#### [Task prompt]
Line by line, transcribe the records exactly.
═════ Available data
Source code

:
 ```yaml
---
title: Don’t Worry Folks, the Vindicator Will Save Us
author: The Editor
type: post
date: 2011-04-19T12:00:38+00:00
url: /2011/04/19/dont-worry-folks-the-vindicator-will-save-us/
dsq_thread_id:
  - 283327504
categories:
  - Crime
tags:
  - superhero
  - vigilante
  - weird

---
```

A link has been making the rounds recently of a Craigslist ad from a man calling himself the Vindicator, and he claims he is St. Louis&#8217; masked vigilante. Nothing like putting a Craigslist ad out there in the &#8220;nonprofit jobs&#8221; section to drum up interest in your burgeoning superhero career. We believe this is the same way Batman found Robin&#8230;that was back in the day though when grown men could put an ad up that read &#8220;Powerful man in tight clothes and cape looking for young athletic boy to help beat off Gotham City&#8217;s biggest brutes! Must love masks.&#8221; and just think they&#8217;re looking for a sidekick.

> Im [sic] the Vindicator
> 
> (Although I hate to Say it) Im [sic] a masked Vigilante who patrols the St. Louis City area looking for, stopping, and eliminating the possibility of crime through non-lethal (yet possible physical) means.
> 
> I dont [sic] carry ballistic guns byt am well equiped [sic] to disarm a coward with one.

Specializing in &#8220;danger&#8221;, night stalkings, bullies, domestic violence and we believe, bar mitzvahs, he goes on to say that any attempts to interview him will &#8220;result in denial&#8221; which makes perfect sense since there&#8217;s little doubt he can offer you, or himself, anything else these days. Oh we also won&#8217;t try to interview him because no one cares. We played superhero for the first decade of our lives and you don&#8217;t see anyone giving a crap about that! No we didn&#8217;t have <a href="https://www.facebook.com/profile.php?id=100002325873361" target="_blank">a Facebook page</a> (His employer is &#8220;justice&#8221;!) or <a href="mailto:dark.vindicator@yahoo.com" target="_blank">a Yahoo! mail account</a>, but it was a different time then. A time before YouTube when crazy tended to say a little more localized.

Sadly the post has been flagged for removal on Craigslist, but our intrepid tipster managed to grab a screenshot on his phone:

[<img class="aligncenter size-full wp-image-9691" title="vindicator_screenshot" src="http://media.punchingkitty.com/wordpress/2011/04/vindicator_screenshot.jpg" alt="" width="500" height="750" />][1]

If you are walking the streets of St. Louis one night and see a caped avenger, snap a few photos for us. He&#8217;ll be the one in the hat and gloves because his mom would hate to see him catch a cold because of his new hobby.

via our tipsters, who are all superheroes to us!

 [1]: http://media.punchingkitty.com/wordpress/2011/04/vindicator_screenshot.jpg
══════════
#### [Response below]
Source code

:
 ```yaml
---
title: Don’t Worry Folks, the Vindicator Will Save Us
author: The Editor
type: post
date: 2011-04-19T12:00:38+00:00
url: /2011/04/19/dont-worry-folks-the-vindicator-will-save-us/
dsq_thread_id:
  - 283327504
categories:
  - Crime
tags:
  - superhero
  - vigilante
  - weird

---
```

A link has been making the rounds recently of a Craigslist ad from a man calling himself the Vindicator, and he claims he is St. Louis&#8217; masked vigilante. Nothing like putting a Craigslist ad out there in the &#8220;nonprofit jobs&#8221; section to drum up interest in your burgeoning superhero career. We believe this is the same way Batman found Robin&#8230;that was back in the day though when grown men could put an ad up that read &#8220;Powerful man in tight clothes and cape looking for young athletic boy to help beat off Gotham City&#8217;s biggest brutes! Must love masks.&#8221; and just think they&#8217;re looking for a sidekick.

> Im [sic] the Vindicator
> 
> (Although I hate to Say it) Im [sic] a masked Vigilante who patrols the St. Louis City area looking for, stopping, and eliminating the possibility of crime through non-lethal (yet possible physical) means.
> 
> I dont [sic] carry ballistic guns byt am well equiped [sic] to disarm a coward with one.

Specializing in &#8220;danger&#8221;, night stalkings, bullies, domestic violence and we believe, bar mitzvahs, he goes on to say that any attempts to interview him will &#8220;result in denial&#8221; which makes perfect sense since there&#8217;s little doubt he can offer you, or himself, anything else these days. Oh we also won&#8217;t try to interview him because no one cares. We played superhero for the first decade of our lives and you don&#8217;t see anyone giving a crap about that! No we didn&#8217;t have <a href="https://www.facebook.com/profile.php?id=100002325873361" target="_blank">a Facebook page</a> (His employer is &#8220;justice&#8221;!) or <a href="mailto:dark.vindicator@yahoo.com" target="_blank">a Yahoo! mail account</a>, but it was a different time then. A time before YouTube when crazy tended to say a little more localized.

Sadly the post has been flagged for removal on Craigslist, but our intrepid tipster managed to grab a screenshot on his phone:

[<img class="aligncenter size-full wp-image-9691" title="vindicator_screenshot" src="http://media.punchingkitty.com/wordpress/2011/04/vindicator_screenshot.jpg" alt="" width="500" height="750" />][1]

If you are walking the streets of St. Louis one night and see a caped avenger, snap a few photos for us. He&#8217;ll be the one in the hat and gloves because his mom would hate to see him catch a cold because of his new hobby.

via our tipsters, who are all superheroes to us!

 [1]: http://media.punchingkitty.com/wordpress/2011/04/vindicator_screenshot.jpg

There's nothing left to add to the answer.